# Silver Cementing



## Tndavid (Apr 14, 2017)

Just a pretty pic of some silver from a few runs of inquarted Au being cemented out. Purty....


----------



## UncleBenBen (Apr 14, 2017)

Awesome, hero! That's a pretty cool picture!!

Who else could manage to hang copper into solution sideways like that!?!

Meanwhile.....


----------



## Shark (Apr 16, 2017)

Watching silver cement is one of the most fascinating waste of times. I tend to forget there are other things going on when working with silver. Nice job.


----------



## FrugalRefiner (Apr 16, 2017)

Be sure to run that through a cell to part any PGMs that may have hitched a ride with the silver.

Dave


----------



## Topher_osAUrus (Apr 16, 2017)

FrugalRefiner said:


> Be sure to run that through a cell to part any PGMs that may have hitched a ride with the silver.
> 
> Dave



This advice spawned a question, deep from the bowels of my brain.
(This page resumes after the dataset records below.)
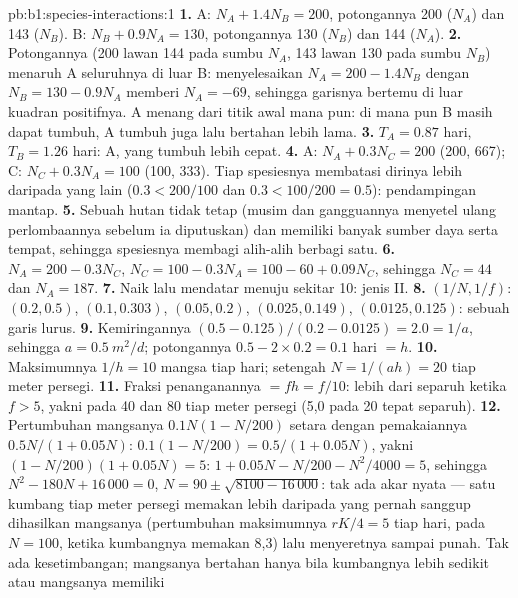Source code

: \begin{solution}{pb:b1:species-interactions:1}
\textbf{1.} A: $N_A + 1.4 N_B = 200$, potongannya 200 ($N_A$) dan 143
($N_B$). B: $N_B + 0.9 N_A = 130$, potongannya 130 ($N_B$) dan 144
($N_A$).
\textbf{2.} Potongannya (200 lawan 144 pada sumbu $N_A$, 143 lawan
130 pada sumbu $N_B$) menaruh  A seluruhnya di luar  B:
menyelesaikan $N_A = 200 - 1.4 N_B$ dengan $N_B = 130 - 0.9 N_A$ memberi $N_A = -69$,
sehingga garisnya bertemu di luar kuadran positifnya. A menang dari
titik awal mana pun: di mana pun B masih dapat tumbuh, A tumbuh juga
lalu bertahan lebih lama.
\textbf{3.} $T_A = 0.87$ hari, $T_B = 1.26$ hari: A, yang tumbuh lebih
cepat.
\textbf{4.} A: $N_A + 0.3 N_C = 200$ (200, 667); C: $N_C + 0.3 N_A =
100$ (100, 333). Tiap spesiesnya membatasi dirinya lebih daripada yang
lain ($0.3 < 200/100$ dan $0.3 < 100/200 = 0.5$): pendampingan mantap.
\textbf{5.} Sebuah hutan tidak tetap (musim dan gangguannya menyetel
ulang perlombaannya sebelum ia diputuskan) dan memiliki banyak sumber
daya serta tempat, sehingga spesiesnya membagi  alih-alih
berbagi satu.
\textbf{6.} $N_A = 200 - 0.3 N_C$, $N_C = 100 - 0.3 N_A = 100 - 60 +
0.09 N_C$, sehingga $N_C = 44$ dan $N_A = 187$.
\textbf{7.} Naik lalu mendatar menuju sekitar 10: jenis II.
\textbf{8.} $(1/N, 1/f)$: $(0.2, 0.5)$, $(0.1, 0.303)$, $(0.05, 0.2)$,
$(0.025, 0.149)$, $(0.0125, 0.125)$: sebuah garis lurus.
\textbf{9.} Kemiringannya $(0.5 - 0.125)/(0.2 - 0.0125) = 2.0 = 1/a$, sehingga $a =
\qty{0.5}{m^2/d}$; potongannya $0.5 - 2\times 0.2 = 0.1$ hari $= h$.
\textbf{10.} Maksimumnya $1/h = 10$ mangsa tiap hari; setengah  $N =
1/(ah) = 20$ tiap meter persegi.
\textbf{11.} Fraksi penanganannya $= f h = f/10$: lebih dari separuh ketika $f
> 5$, yakni pada 40 dan 80 tiap meter persegi (5,0 pada 20 tepat separuh).
\textbf{12.} Pertumbuhan mangsanya $0.1 N (1 - N/200)$ setara dengan
pemakaiannya $0.5N/(1 + 0.05N)$: $0.1(1 - N/200) = 0.5/(1 + 0.05 N)$, yakni
$(1 - N/200)(1 + 0.05N) = 5$: $1 + 0.05N - N/200 - N^2/4000 = 5$, sehingga
$N^2 - 180 N + 16\,000 = 0$, $N = 90 \pm \sqrt{8100 - 16\,000}$: tak ada
akar nyata --- satu kumbang tiap meter persegi memakan lebih daripada
yang pernah sanggup dihasilkan mangsanya (pertumbuhan maksimumnya $rK/4 = 5$
tiap hari, pada $N = 100$, ketika kumbangnya memakan 8,3) lalu
menyeretnya sampai punah. Tak ada kesetimbangan; mangsanya bertahan
hanya bila kumbangnya lebih sedikit atau mangsanya memiliki

\end{solution}
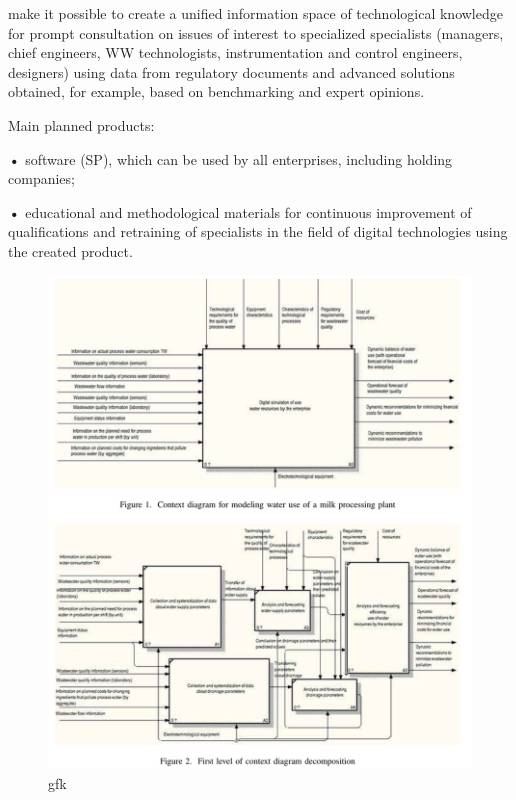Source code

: \documentclass[a4paper, 10pt,twocolumn]{article}
\begin{document}
make it possible to create a unified information space
of technological knowledge for prompt consultation on
issues of interest to specialized specialists (managers,
chief engineers, WW technologists, instrumentation and
control engineers, designers) using data from regulatory
documents and advanced solutions obtained, for example, based on benchmarking and expert opinions.
\par Main planned products:
\par \textbf{•} software (SP), which can be used by all enterprises,
including holding companies;
\par \textbf{•} educational and methodological materials for continuous improvement of qualifications and retraining of
specialists in the field of digital technologies using
the created product.

\begin{figure}[h!]
    \centering
    \includegraphics[width=0.9\linewidth]{2024-09-04_17-41-53.png}
    \caption{gfk}
    \label{image}
\end{figure}
\end{document}
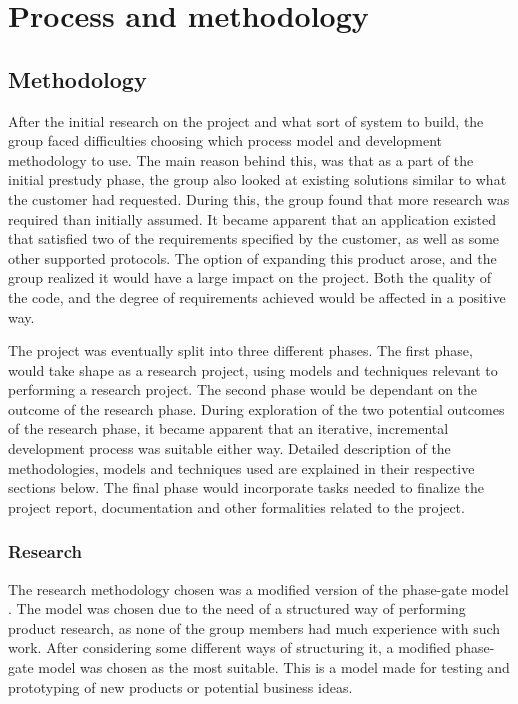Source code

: 
\chapter{Process and methodology}
\label{ch:process_and_methodology}

\section{Methodology}
\label{sec:process_and_methodology-process-methodology}

After the initial research on the project and what sort of system to build, the group faced difficulties choosing which process model and development methodology to use. The main reason behind this, was that as a part of the initial prestudy phase, the group also looked at existing solutions similar to what the customer had requested. During this, the group found that more research was required than initially assumed. It became apparent that an application existed that satisfied two of the requirements specified by the customer, as well as some other supported protocols. The option of expanding this product arose, and the group realized it would have a large impact on the project. Both the quality of the code, and the degree of requirements achieved would be affected in a positive way.

The project was eventually split into three different phases. The first phase, would take shape as a research project, using models and techniques relevant to performing a research project. The second phase would be dependant on the outcome of the research phase. During exploration of the two potential outcomes of the research phase, it became apparent that an iterative, incremental development process was suitable either way. Detailed description of the methodologies, models and techniques used are explained in their respective sections below. The final phase would incorporate tasks needed to finalize the project report, documentation and other formalities related to the project.

\subsection{Research}
\label{subsec:process_and_methodology-process-methodology-research}

The research methodology chosen was a modified version of the phase-gate model \cite{phase-gate-model}. The model was chosen due to the need of a structured way of performing product research, as none of the group members had much experience with such work. After considering some different ways of structuring it, a modified phase-gate model was chosen as the most suitable. This is a model made for testing and prototyping of new products or potential business ideas. 

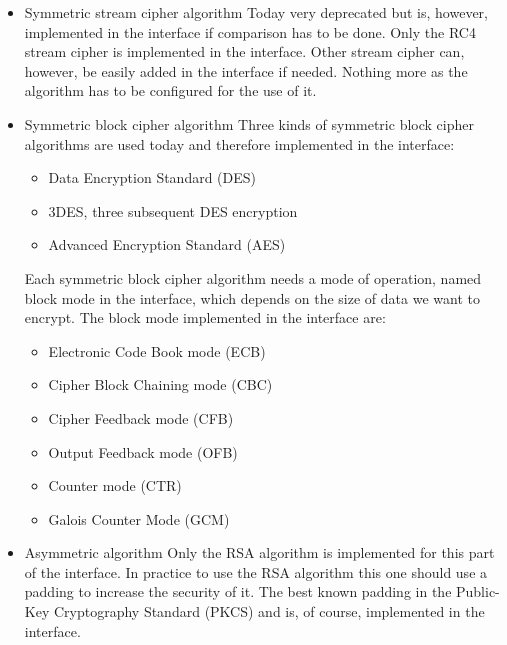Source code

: \begin{itemize}
  \item Symmetric stream cipher algorithm\newline
  Today very deprecated but is, however,
implemented in the interface if comparison has to be done.\newline
Only the RC4 stream cipher is implemented in the interface.\newline
Other stream cipher can, however, be easily added in the interface if
needed.\newline
Nothing more as the algorithm has to be configured for the use of
it.\newline
  \item Symmetric block cipher algorithm\newline
  Three kinds of symmetric block cipher algorithms are used today and
therefore implemented in the interface:
\begin{itemize}
  \item Data Encryption Standard (DES)
  \item 3DES, three subsequent DES encryption
  \item Advanced Encryption Standard (AES)  
\end{itemize}
Each symmetric block cipher algorithm needs a mode of operation, named block
mode in the interface, which depends on the size of data we want to
encrypt.\newline
The block mode implemented in the interface are:
\begin{itemize}
  \item Electronic Code Book mode (ECB)
  \item Cipher Block Chaining mode (CBC)
  \item Cipher Feedback mode (CFB)
  \item Output Feedback mode (OFB)
  \item Counter mode (CTR)
  \item Galois Counter Mode (GCM)
\end{itemize}
  \item Asymmetric algorithm\newline
  Only the RSA algorithm is implemented for this part of the interface.\newline
  In practice to use the RSA algorithm this one should use a padding to increase
  the security of it.\newline
  The best known padding in the Public-Key Cryptography Standard (PKCS) and is,
of course, implemented in the interface.\newline  
\end{itemize} 

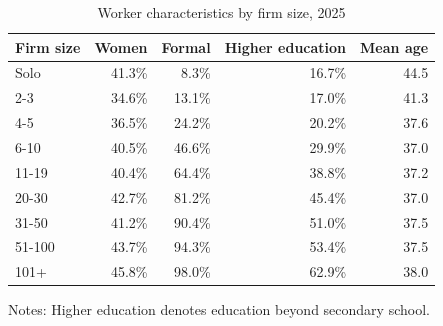 \begin{table}[htbp]
  \centering
  \caption{Worker characteristics by firm size, 2025}
  \label{tab:descriptive-worker-characteristics-2025}
  \small
  \begin{tabular}{lrrrr}
    \toprule
    Firm size & Women & Formal & Higher education & Mean age \\
    \midrule
    Solo & 41.3\% & 8.3\% & 16.7\% & 44.5 \\
    2-3 & 34.6\% & 13.1\% & 17.0\% & 41.3 \\
    4-5 & 36.5\% & 24.2\% & 20.2\% & 37.6 \\
    6-10 & 40.5\% & 46.6\% & 29.9\% & 37.0 \\
    11-19 & 40.4\% & 64.4\% & 38.8\% & 37.2 \\
    20-30 & 42.7\% & 81.2\% & 45.4\% & 37.0 \\
    31-50 & 41.2\% & 90.4\% & 51.0\% & 37.5 \\
    51-100 & 43.7\% & 94.3\% & 53.4\% & 37.5 \\
    101+ & 45.8\% & 98.0\% & 62.9\% & 38.0 \\
    \bottomrule
  \end{tabular}
  \vspace{0.3em}
  \begin{minipage}{0.95\textwidth}
  \footnotesize
  Notes: Higher education denotes education beyond secondary school.
  \end{minipage}
\end{table}
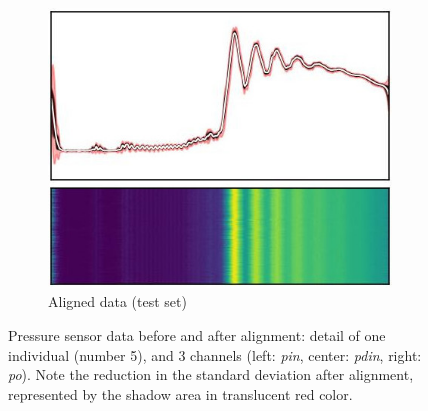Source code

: \begin{figure}[!htb]
\begin{center}
\begin{subfigure}[t]{\linewidth}
            \includegraphics[width=0.32\linewidth]{figures/aligned/plot_heatmap_class_1_detail_3.jpg}
            \caption{Aligned data (test set)}
            \label{fig:phm_alignment_1b}
        \end{subfigure}
        \caption{Pressure sensor data before and after alignment: detail of one individual (number 5), and 3 channels (left: \textit{pin}, center: \textit{pdin}, right: \textit{po}). Note the reduction in the standard deviation after alignment, represented by the shadow area in translucent red color.}
    \label{fig:phm_alignment_1}
    \end{center}
\end{figure}

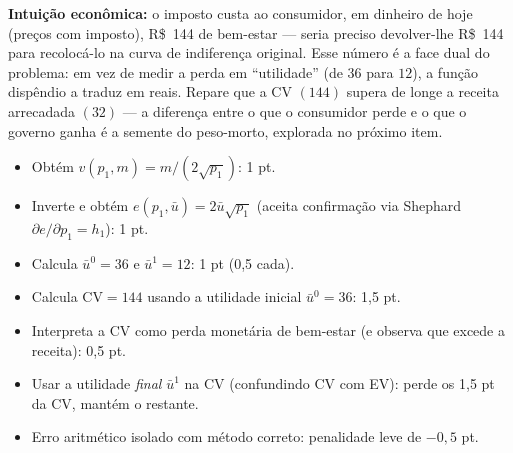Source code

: \begin{solucao}
\textbf{Intuição econômica:} o imposto custa ao consumidor, em dinheiro de hoje (preços com imposto), R\$~144 de bem-estar --- seria preciso devolver-lhe R\$~144 para recolocá-lo na curva de indiferença original. Esse número é a face dual do problema: em vez de medir a perda em ``utilidade'' (de $36$ para $12$), a função dispêndio a traduz em reais. Repare que a CV $(144)$ supera de longe a receita arrecadada $(32)$ --- a diferença entre o que o consumidor perde e o que o governo ganha é a semente do peso-morto, explorada no próximo item.
\rubricalabel
\begin{itemize}
\item Obtém $v(p_1,m)=m/(2\sqrt{p_1})$: 1 pt.
\item Inverte e obtém $e(p_1,\bar u)=2\bar u\sqrt{p_1}$ (aceita confirmação via Shephard $\partial e/\partial p_1=h_1$): 1 pt.
\item Calcula $\bar u^{0}=36$ e $\bar u^{1}=12$: 1 pt (0{,}5 cada).
\item Calcula $\mathrm{CV}=144$ usando a utilidade inicial $\bar u^{0}=36$: 1{,}5 pt.
\item Interpreta a CV como perda monetária de bem-estar (e observa que excede a receita): 0{,}5 pt.
\item Usar a utilidade \emph{final} $\bar u^{1}$ na CV (confundindo CV com EV): perde os 1{,}5 pt da CV, mantém o restante.
\item Erro aritmético isolado com método correto: penalidade leve de $-0{,}5$ pt.
\end{itemize}
\end{solucao}


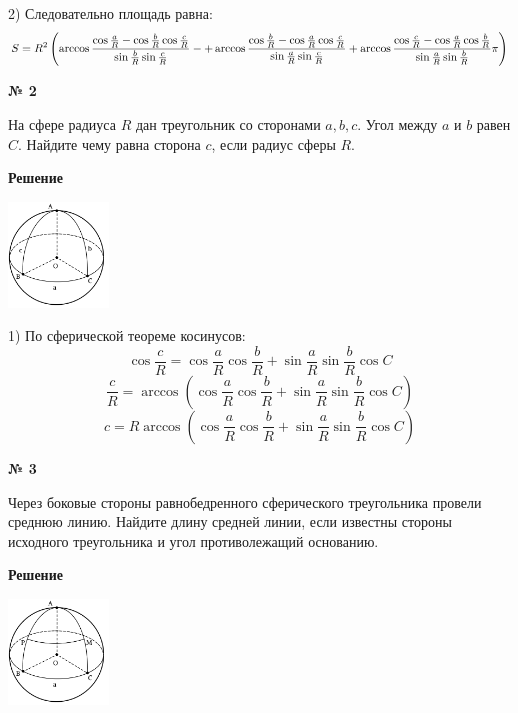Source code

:     2) Следовательно площадь равна:
    \[
        S = R^2\left(\arccos \frac{\cos \frac{a}{R} - \cos \frac{b}{R}\cos\frac{c}{R}}{\sin \frac{b}{R}\sin\frac{c}{R}} -
        + \arccos  \frac{\cos \frac{b}{R} - \cos \frac{a}{R}\cos\frac{c}{R}}{\sin \frac{a}{R}\sin\frac{c}{R}}
        + \arccos \frac{\cos \frac{c}{R} - \cos \frac{a}{R}\cos\frac{b}{R}}{\sin \frac{a}{R}\sin\frac{b}{R}}\\
        \pi\right)
    \]

    \begin{center}
        \textbf{№ 2}
    \end{center}

    На сфере радиуса $R$ дан треугольник со сторонами $a, b, c$.
    Угол между $a$ и $b$ равен $C$.
    Найдите чему равна сторона $c$, если радиус сферы $R$.

    \textbf{Решение}\\

    \begin{center}
        \includegraphics[width=0.2\textwidth]{images/img4}\\
    \end{center}

    1) По сферической теореме косинусов:
    \[
        \cos \frac{c}{R} = \cos\frac{a}{R}\cos\frac{b}{R} + \sin\frac{a}{R}\sin\frac{b}{R}\cos C
    \]
    \[
        \frac{c}{R} = \arccos\left( \cos\frac{a}{R}\cos\frac{b}{R} + \sin\frac{a}{R}\sin\frac{b}{R}\cos C\right)
    \]
    \[
        c = R\arccos\left( \cos\frac{a}{R}\cos\frac{b}{R} + \sin\frac{a}{R}\sin\frac{b}{R}\cos C\right)
    \]

    \begin{center}
        \textbf{№ 3}
    \end{center}

    Через боковые стороны равнобедренного сферического треугольника провели среднюю линию.
    Найдите длину средней линии, если известны стороны исходного треугольника и угол противолежащий основанию.

    \textbf{Решение}\\

    \begin{center}
        \includegraphics[width=0.2\textwidth]{images/img5}\\
    \end{center}

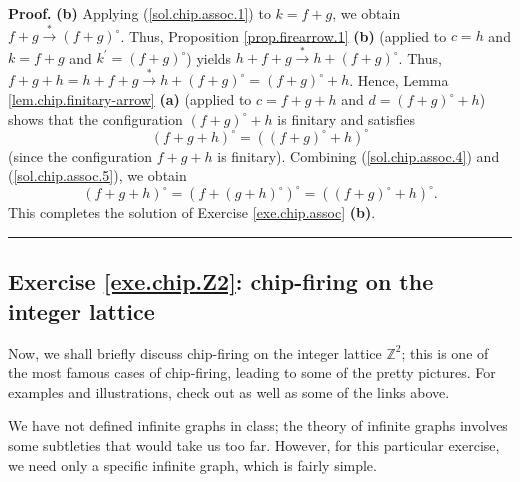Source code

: \documentclass[numbers=enddot,12pt,final,onecolumn,notitlepage]{scrartcl}%
\newcounter{exer}
\theoremstyle{definition}
\newenvironment{proof}[1][Proof]{\noindent\textbf{#1.} }{\ \rule{0.5em}{0.5em}}
\newcommand{\ZZ}{\mathbb{Z}}
\begin{document}
\begin{proof}
\textbf{(b)} Applying (\ref{sol.chip.assoc.1}) to $k=f+g$, we obtain
$f+g\overset{\ast}{\rightarrow}\left(  f+g\right)  ^{\circ}$. Thus,
Proposition \ref{prop.firearrow.1} \textbf{(b)} (applied to $c=h$ and $k=f+g$
and $k^{\prime}=\left(  f+g\right)  ^{\circ}$) yields $h+f+g\overset{\ast
}{\rightarrow}h+\left(  f+g\right)  ^{\circ}$. Thus, $f+g+h=h+f+g\overset{\ast
}{\rightarrow}h+\left(  f+g\right)  ^{\circ}=\left(  f+g\right)  ^{\circ}+h$.
Hence, Lemma \ref{lem.chip.finitary-arrow} \textbf{(a)} (applied to $c=f+g+h$
and $d=\left(  f+g\right)  ^{\circ}+h$) shows that the configuration $\left(
f+g\right)  ^{\circ}+h$ is finitary and satisfies
\begin{equation}
\left(  f+g+h\right)  ^{\circ}=\left(  \left(  f+g\right)  ^{\circ}+h\right)
^{\circ} \label{sol.chip.assoc.5}%
\end{equation}
(since the configuration $f+g+h$ is finitary). Combining
(\ref{sol.chip.assoc.4}) and (\ref{sol.chip.assoc.5}), we obtain%
\[
\left(  f+g+h\right)  ^{\circ}=\left(  f+\left(  g+h\right)  ^{\circ}\right)
^{\circ}=\left(  \left(  f+g\right)  ^{\circ}+h\right)  ^{\circ}.
\]
This completes the solution of Exercise \ref{exe.chip.assoc} \textbf{(b)}.
\end{proof}

\subsection{Exercise \ref{exe.chip.Z2}: chip-firing on
the integer lattice}

Now, we shall briefly discuss chip-firing on the
integer lattice $\ZZ^2$; this is one of the most famous
cases of chip-firing, leading to some of the pretty
pictures.
For examples and illustrations, check out
\cite{Ellenb15} as well as some of the links above.

We have not defined infinite graphs in class; the
theory of infinite graphs involves some subtleties that
would take us too far.
However, for this particular exercise, we need only a
specific infinite graph, which is fairly simple.
\end{document}
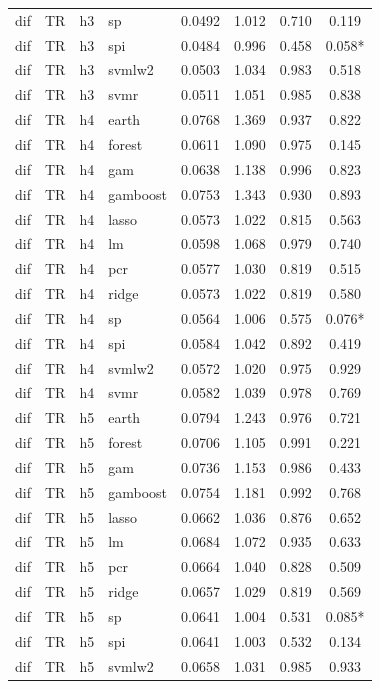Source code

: \begin{ThreePartTable}
\begin{longtable}[t]{llclcccc}
dif & TR & h3 & sp & 0.0492 & 1.012 & 0.710 & 0.119\\
dif & TR & h3 & spi & 0.0484 & 0.996 & 0.458 & 0.058*\\
dif & TR & h3 & svmlw2 & 0.0503 & 1.034 & 0.983 & 0.518\\
dif & TR & h3 & svmr & 0.0511 & 1.051 & 0.985 & 0.838\\
\addlinespace
dif & TR & h4 & earth & 0.0768 & 1.369 & 0.937 & 0.822\\
dif & TR & h4 & forest & 0.0611 & 1.090 & 0.975 & 0.145\\
dif & TR & h4 & gam & 0.0638 & 1.138 & 0.996 & 0.823\\
dif & TR & h4 & gamboost & 0.0753 & 1.343 & 0.930 & 0.893\\
dif & TR & h4 & lasso & 0.0573 & 1.022 & 0.815 & 0.563\\
dif & TR & h4 & lm & 0.0598 & 1.068 & 0.979 & 0.740\\
dif & TR & h4 & pcr & 0.0577 & 1.030 & 0.819 & 0.515\\
dif & TR & h4 & ridge & 0.0573 & 1.022 & 0.819 & 0.580\\
dif & TR & h4 & sp & 0.0564 & 1.006 & 0.575 & 0.076*\\
dif & TR & h4 & spi & 0.0584 & 1.042 & 0.892 & 0.419\\
dif & TR & h4 & svmlw2 & 0.0572 & 1.020 & 0.975 & 0.929\\
dif & TR & h4 & svmr & 0.0582 & 1.039 & 0.978 & 0.769\\
\addlinespace
dif & TR & h5 & earth & 0.0794 & 1.243 & 0.976 & 0.721\\
dif & TR & h5 & forest & 0.0706 & 1.105 & 0.991 & 0.221\\
dif & TR & h5 & gam & 0.0736 & 1.153 & 0.986 & 0.433\\
dif & TR & h5 & gamboost & 0.0754 & 1.181 & 0.992 & 0.768\\
dif & TR & h5 & lasso & 0.0662 & 1.036 & 0.876 & 0.652\\
dif & TR & h5 & lm & 0.0684 & 1.072 & 0.935 & 0.633\\
dif & TR & h5 & pcr & 0.0664 & 1.040 & 0.828 & 0.509\\
dif & TR & h5 & ridge & 0.0657 & 1.029 & 0.819 & 0.569\\
dif & TR & h5 & sp & 0.0641 & 1.004 & 0.531 & 0.085*\\
dif & TR & h5 & spi & 0.0641 & 1.003 & 0.532 & 0.134\\
dif & TR & h5 & svmlw2 & 0.0658 & 1.031 & 0.985 & 0.933\\

\end{longtable}
\end{ThreePartTable}

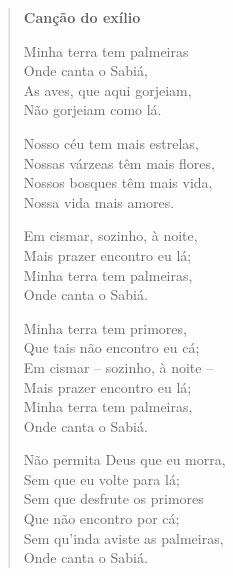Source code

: \begin{minipage}{.5\textwidth}
\begin{verse}
\textbf{Canção do exílio}

Minha terra tem palmeiras\\
Onde canta o Sabiá,\\
As aves, que aqui gorjeiam,\\
Não gorjeiam como lá.

Nosso céu tem mais estrelas,\\
Nossas várzeas têm mais flores,\\
Nossos bosques têm mais vida,\\
Nossa vida mais amores.

Em cismar, sozinho, à noite,\\
Mais prazer encontro eu lá;\\
Minha terra tem palmeiras,\\
Onde canta o Sabiá.

Minha terra tem primores,\\
Que tais não encontro eu cá;\\
Em cismar – sozinho, à noite –\\
Mais prazer encontro eu lá;\\
Minha terra tem palmeiras,\\
Onde canta o Sabiá.

Não permita Deus que eu morra,\\
Sem que eu volte para lá;\\
Sem que desfrute os primores\\
Que não encontro por cá;\\
Sem qu'inda aviste as palmeiras,\\
Onde canta o Sabiá.

\end{verse}
\end{minipage}\hspace{1cm}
Say you use the same 200 grams of silver to inquart, and inquart, and inquart. Has not been run through a cell, (yet), just cement, add to gold, melt, and nuke it in nitric again, and again.

How, or what, is the best way to tell when you have too many pgm's in your cement/inquart silver?. 

Will it give a much darker cement throughout the entire displacement (instead of just cementing pgm's at the end), or will it become a difficult task to melt it? Will it begin to not go into solution with the silver during the nitric leach and stay with the gold? (so it kind of balances it's alloy percentage on its own)?

I am only curious, as I rarely inquart, but would like to know the tell tale signs of the 'too high pgm "contamination" ' for when it HAS to go to the cell.


----------



## DylanDownright84 (May 17, 2020)

I'm curious to know about this too. Been scouring the forum for good while now. I have about 50toz of quite dark cement silver stored up and will be building a cell using sreetips tutorials. My refiner wont pay me for the pgms in my cement because there wouldn't be enough in the whole lot. I have a hard time believing that and I'm definitely not going to sell my cement silver and just let hundreds of dollars worth of pgms go for free from the last few years of doing inquartation. Every inquartation had some white gold in it and a few were almost entirely white gold that I did separately from my yellow gold batches. Do I use my cement to make the electrolyte or does is go in the basket as the electrode/anode? Gonna study up some more, but I'm excited to try something new. Just need some clarification on some things. Thanks!
EDIT: Just found what I was looking for and verified what i already thought. I'll melt my cement into the anode.


----------



## nickvc (May 18, 2020)

Dylan just one piece of advice don’t make shot pour bars for your cell, I watched the same video and what a performance to remove the undissolved silver, with bars pick out rinse off and either put back for remelt in or add back into the cell.


----------



## DylanDownright84 (May 18, 2020)

Thanks nick! Pour bars from my silver cement, got it! Is there a weight to the bar that I'm aiming for? From what I've read it seems 2-3toz seems to be the norm for the anode. And do you more experienced guys have a particular way you like to deal with the slimes? Storage, handling, etc? I am expecting pgms and they make me a bit nervous, hence why I've put off doing this for the last few years while allowing my silver cement to accumulate. I want to maximize my gains, but this is virgin territory for me now.


----------



## DylanDownright84 (May 18, 2020)

This will be my feedstock. The powder is quite dark compared to what I first started with. Not a great comparison because of how reflective silver is, but the small bar is from this cement. Poured it a while back to test a new mini kiln I built so the powder wouldn't blow all over my shop during the melting process.


----------



## FrugalRefiner (May 18, 2020)

Looks like I never responded to a good question from Topher back in 2017 that has come back up again.



Topher_osAUrus said:


> This advice spawned a question, deep from the bowels of my brain.
> 
> Say you use the same 200 grams of silver to inquart, and inquart, and inquart. Has not been run through a cell, (yet), just cement, add to gold, melt, and nuke it in nitric again, and again.
> 
> ...



I don't know that you can tell by the color of the cement, but you can tell by dissolving a small sample of it. Silver dissolved in nitric will be nearly colorless. Platinum will give it a yellow tint, and palladium will tint it brown. If you dissolve a small sample and see either of these colors, it would be good to run the cement through a cell. There is a limit to how much platinum will follow the silver when leached with nitric. I don't know what the limit is - that's a future project. Since it costs almost nothing to run it through a cell, it's a good insurance policy. Palladium will of course dissolve in the nitric leach even without the help of silver.




DylanDownright84 said:


> Do I use my cement to make the electrolyte or does is go in the basket as the electrode/anode?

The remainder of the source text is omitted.